Meta should stick to what it does best: harvesting behavioral data and selling targeted ads (some of which appreciate, as the algorithm floods my feed with ads from the same product categories to facilitate comparison shopping). That’s the level of tech they’ve proven they can develop reliably. Leave frontier AI to organizations that understand the actual technical challenges and aren’t just discovering ethics when it becomes strategically convenient.
[This post was drafted with assistance from Claude Sonnet 4 & 4.5, ChatGPT-5.1, and Gemini 3 Pro.]
Claude Sonnet 4.5
Prompt: What’s your take on the co-improvement proposal discussed in the attachment?
Prompt: I’ve just realized where my jaundiced view of the Meta kumbaya comes from: Cambridge Analytica, and reports of Meta repeatedly ignoring studies about the toxic effects of their apps on young users’ self-esteem and mental health.
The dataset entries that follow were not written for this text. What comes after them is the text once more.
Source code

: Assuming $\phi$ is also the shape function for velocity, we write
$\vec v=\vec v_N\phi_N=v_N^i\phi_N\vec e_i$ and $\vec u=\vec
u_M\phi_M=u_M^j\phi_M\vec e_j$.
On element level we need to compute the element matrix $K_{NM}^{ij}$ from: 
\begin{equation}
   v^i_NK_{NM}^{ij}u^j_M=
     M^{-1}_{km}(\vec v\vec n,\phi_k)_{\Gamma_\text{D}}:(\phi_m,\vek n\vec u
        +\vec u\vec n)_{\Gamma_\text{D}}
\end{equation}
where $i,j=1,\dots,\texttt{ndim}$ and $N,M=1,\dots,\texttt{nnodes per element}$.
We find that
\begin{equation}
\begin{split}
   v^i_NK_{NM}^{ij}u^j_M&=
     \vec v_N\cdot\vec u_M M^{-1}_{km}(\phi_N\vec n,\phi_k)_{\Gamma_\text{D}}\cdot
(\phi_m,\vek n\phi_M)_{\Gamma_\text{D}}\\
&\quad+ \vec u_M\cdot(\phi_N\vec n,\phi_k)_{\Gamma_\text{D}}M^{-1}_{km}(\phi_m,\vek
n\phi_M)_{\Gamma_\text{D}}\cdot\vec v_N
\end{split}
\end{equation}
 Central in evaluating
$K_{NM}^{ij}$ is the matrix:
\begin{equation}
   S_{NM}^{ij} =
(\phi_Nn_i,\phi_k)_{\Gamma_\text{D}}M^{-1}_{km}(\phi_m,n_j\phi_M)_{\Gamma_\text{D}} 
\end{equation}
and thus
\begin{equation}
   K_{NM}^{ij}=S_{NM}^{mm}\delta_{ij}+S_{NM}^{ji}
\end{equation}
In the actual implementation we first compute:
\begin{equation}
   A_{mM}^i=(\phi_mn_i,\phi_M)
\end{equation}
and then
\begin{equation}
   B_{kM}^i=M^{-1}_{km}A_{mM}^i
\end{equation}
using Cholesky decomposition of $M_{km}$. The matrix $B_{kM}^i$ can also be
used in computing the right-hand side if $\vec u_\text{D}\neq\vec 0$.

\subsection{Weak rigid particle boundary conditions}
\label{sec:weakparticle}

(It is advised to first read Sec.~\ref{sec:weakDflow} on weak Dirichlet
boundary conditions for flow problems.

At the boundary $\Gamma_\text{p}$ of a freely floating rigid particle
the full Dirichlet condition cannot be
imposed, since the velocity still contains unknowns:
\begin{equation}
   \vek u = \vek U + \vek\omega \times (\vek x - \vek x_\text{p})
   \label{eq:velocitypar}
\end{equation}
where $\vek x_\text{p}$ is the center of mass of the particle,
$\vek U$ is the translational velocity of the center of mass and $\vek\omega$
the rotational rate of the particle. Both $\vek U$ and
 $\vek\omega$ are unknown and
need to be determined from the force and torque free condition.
But now they want to be the good guys. SURE!
ChatGPT-5.1
Prompt: Galloway was forecasting back in the summer [May] that this is going to be the year of Meta. But this recent kumbaya piece (that even Jack Clark could see through and deftly deflected using Marlo’s quote) and that leaked internal memo that referred to a winning culture we discussed earlier in another chat suggest the opposite. Oh, and there was massive restructuring of their AI team and some top people walking out as well.
Claude Sonnet 4
Prompt: They underestimated two things. The technical difficulty/team work involved in designing a sophisticated system (at the level of the big three) and the misplaced focus on data quantity, when advanced AI have all moved past that and are now after quality data (very challenging and expensive). I also think it was pretty naive to even attempt an open source approach. This is not just a browser or basic app but a coordinated system that requires constant fine-tuning.
Prompt: Would developers/engineers of the required skill level just be sitting around tweaking open source code? No, the top ones are already on someone’s payroll and working full-time on one system :D
And looking at how the big three are doing with translation, I’m beginning to realize the training data quality is still far from being at the level it needs to be. Foolhardy to think Meta can horn in on this territory with its very noisy low-quality data. My snarky “advice” to Meta would be to stick to what it does best: hoover up info from user data and pitch them targeted ads :D That’s the kind of tech they seem to be equipped to develop reliably.
Gemini 3 Pro 🎤
Prompt: As you know, I’m extremely cynical. So my read based on that recap by Clark in the attachment (I don’t have time to read slop produced by engineers who are nervous about falling behind) was: “Hey, guys [rest of the field], wait for us!”
On the other hand, reliable AI automation is not even close. Co-improvement is such “kumbaya” language, making it look as if AI and humans are equal, but they’re not. AI has its strengths and humans have their own. Even automated self-improvement will happen according to a blueprint where humans are the main shot-callers.